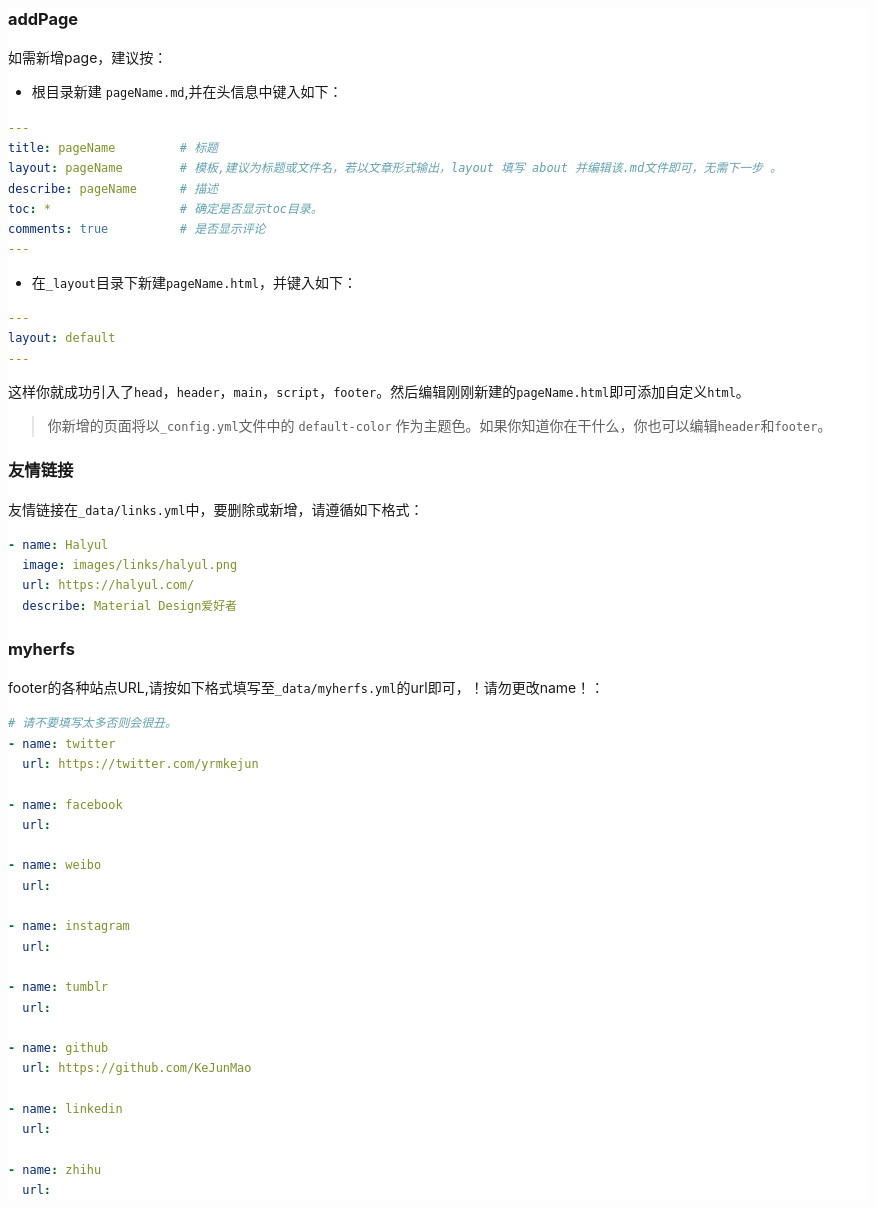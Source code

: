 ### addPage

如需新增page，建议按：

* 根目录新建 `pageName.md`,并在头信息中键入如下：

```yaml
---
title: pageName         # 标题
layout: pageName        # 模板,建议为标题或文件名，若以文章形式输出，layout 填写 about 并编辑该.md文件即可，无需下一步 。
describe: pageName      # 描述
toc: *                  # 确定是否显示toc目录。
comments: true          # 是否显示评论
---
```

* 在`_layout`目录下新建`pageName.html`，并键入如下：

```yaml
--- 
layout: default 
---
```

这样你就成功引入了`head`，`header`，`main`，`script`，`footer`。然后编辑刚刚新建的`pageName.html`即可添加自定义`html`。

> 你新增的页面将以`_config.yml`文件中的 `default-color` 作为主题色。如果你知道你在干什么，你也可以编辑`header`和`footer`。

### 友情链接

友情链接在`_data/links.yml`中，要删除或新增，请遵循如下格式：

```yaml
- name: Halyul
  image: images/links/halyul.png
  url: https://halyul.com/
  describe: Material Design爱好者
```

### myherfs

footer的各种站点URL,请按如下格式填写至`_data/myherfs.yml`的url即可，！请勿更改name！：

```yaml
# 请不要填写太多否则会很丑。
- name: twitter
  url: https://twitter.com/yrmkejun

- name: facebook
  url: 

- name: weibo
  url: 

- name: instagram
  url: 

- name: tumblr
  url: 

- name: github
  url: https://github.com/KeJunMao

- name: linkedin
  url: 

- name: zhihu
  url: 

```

Task goal: Extract every line above containing the word "header".

Response to the exercise:
这样你就成功引入了`head`，`header`，`main`，`script`，`footer`。然后编辑刚刚新建的`pageName.html`即可添加自定义`html`。
> 你新增的页面将以`_config.yml`文件中的 `default-color` 作为主题色。如果你知道你在干什么，你也可以编辑`header`和`footer`。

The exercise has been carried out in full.